Prof. Conti thinks along the same lines: "Synergies could be helpful, like the ones NBC is using between NBC News and its various cable components (MSNBC, CNBC and The Weather Channel)."

Besides the regular evening newscasts, special efforts like "60 Minutes" and "48 Hours" have long been mainstays.

"Both of those shows have demonstrated an ability to keep a healthy audience through compelling narrative technique and expert investigative reporting, despite the fact that so many of the reporters are older than 55," says Prof. Muller. "Some are in their 80s! This is a huge testament to the public's hunger for substantive journalism and should encourage broadcasters to continue this tradition. But this kind of journalism is expensive, so we may see more collaboration in the future. Even '60 Minutes' has joined forces on a few stories with the investigative website ProPublica.com ... which is funded by philanthropy."

Not so fast, says Prof. Conti. "Sometimes I ask about stories that I've seen on '60 Minutes' or 'Dateline' in class. No student ever watches those programs. I doubt they ever will. They don't seem to want the depth on an issue. They are headline oriented and think 140 characters of a story are quite enough. Long term, the prospects for those kinds of magazine shows are not all that robust."

 

WHAT'S NEXT FOR CNN, FOX?

These two major cable competitors for the networks' news operations draw a glum assessment from Phil Beuth: "They will survive ... audiences are far from sophisticated ... dumber and dumber seems to win. They are important, however, especially Fox, which attracts loyalty."
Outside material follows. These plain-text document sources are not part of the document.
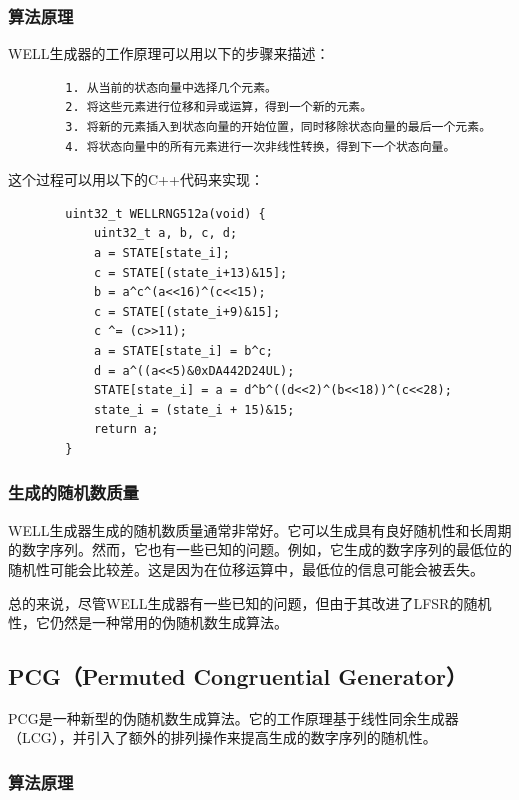 \documentclass{ctexart}
\begin{document}
        \subsubsection{算法原理}

        WELL生成器的工作原理可以用以下的步骤来描述：

        \begin{lstlisting}
        1. 从当前的状态向量中选择几个元素。
        2. 将这些元素进行位移和异或运算，得到一个新的元素。
        3. 将新的元素插入到状态向量的开始位置，同时移除状态向量的最后一个元素。
        4. 将状态向量中的所有元素进行一次非线性转换，得到下一个状态向量。
        \end{lstlisting}

        这个过程可以用以下的C++代码来实现：

        \begin{lstlisting}
        uint32_t WELLRNG512a(void) {
            uint32_t a, b, c, d;
            a = STATE[state_i];
            c = STATE[(state_i+13)&15];
            b = a^c^(a<<16)^(c<<15);
            c = STATE[(state_i+9)&15];
            c ^= (c>>11);
            a = STATE[state_i] = b^c;
            d = a^((a<<5)&0xDA442D24UL);
            STATE[state_i] = a = d^b^((d<<2)^(b<<18))^(c<<28);
            state_i = (state_i + 15)&15;
            return a;
        }
        \end{lstlisting}

        \subsubsection{生成的随机数质量}

        WELL生成器生成的随机数质量通常非常好。它可以生成具有良好随机性和长周期的数字序列。然而，它也有一些已知的问题。例如，它生成的数字序列的最低位的随机性可能会比较差。这是因为在位移运算中，最低位的信息可能会被丢失。

        总的来说，尽管WELL生成器有一些已知的问题，但由于其改进了LFSR的随机性，它仍然是一种常用的伪随机数生成算法。
    \subsection{PCG（Permuted Congruential Generator）}

    PCG是一种新型的伪随机数生成算法。它的工作原理基于线性同余生成器（LCG），并引入了额外的排列操作来提高生成的数字序列的随机性。

    \subsubsection{算法原理}
\end{document}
He explains: "I have little use for CNN, which might be a good second source for special events like elections, but for regular wide range news coverage, I think they are very weak ... just tune in on a Saturday, and see how much they repeat all day long. They do not devote much manpower to everyday events, or compilations of the previous week. Fox is worse, but has a following so politically motivated, I wonder if they would recognize the truth."

Prof. Muller notes that CNN "has been struggling lately against its competitors on cable ... MSNBC and Fox ... and that's primarily because the audiences have been prone to tune into shows that support their biases (Fox for conservatives, MSNBC for liberals). CNN always shines during major breaking news stories because they cover the story (i.e. Haiti) like a blanket, 24-7. So I believe CNN will hold its loyal audience, as well as those who turn to it at times of national disaster, etc."

Prof. Weaver says discussing CNN's future depends "on whether you're talking about CNN domestic or CNN International. CNN domestic will likely continue to creep toward 'edge' and television personalities, in order to keep up with the brash polarization common to most cable news services. CNNI's future is more secure in that it doesn't have to constantly keep up with anything other than BBC World, which is the only other service that really competes at that level. A lot of the developing world still watches television as opposed to i-phones."

Prof. Conti brings up a complicating factor few outside the industry are aware of ... "CNN is reliant upon local TV stations across the country for material. CNN Newsource is a service that many of the local stations use. It is an interesting business model. Local stations pay a fee and run barter ads. In exchange they get access to most CNN materials, including sports highlights. The local stations also supply material to CNN Newsource upon request. Sometimes all of the local stations in a given market subscribe to it.

"If CNN and one of the broadcast TV network news operations form a business relationship, it could change things for Newsource and therefore CNN. Currently, if a local station gives material to Newsource, it can require that competing local stations in the same market will not be able to use it. That mechanism of protection is already in place. I wonder how interested local stations would be in feeding material to Newsource if it ended up on one of the competition's broadcast network newscasts?"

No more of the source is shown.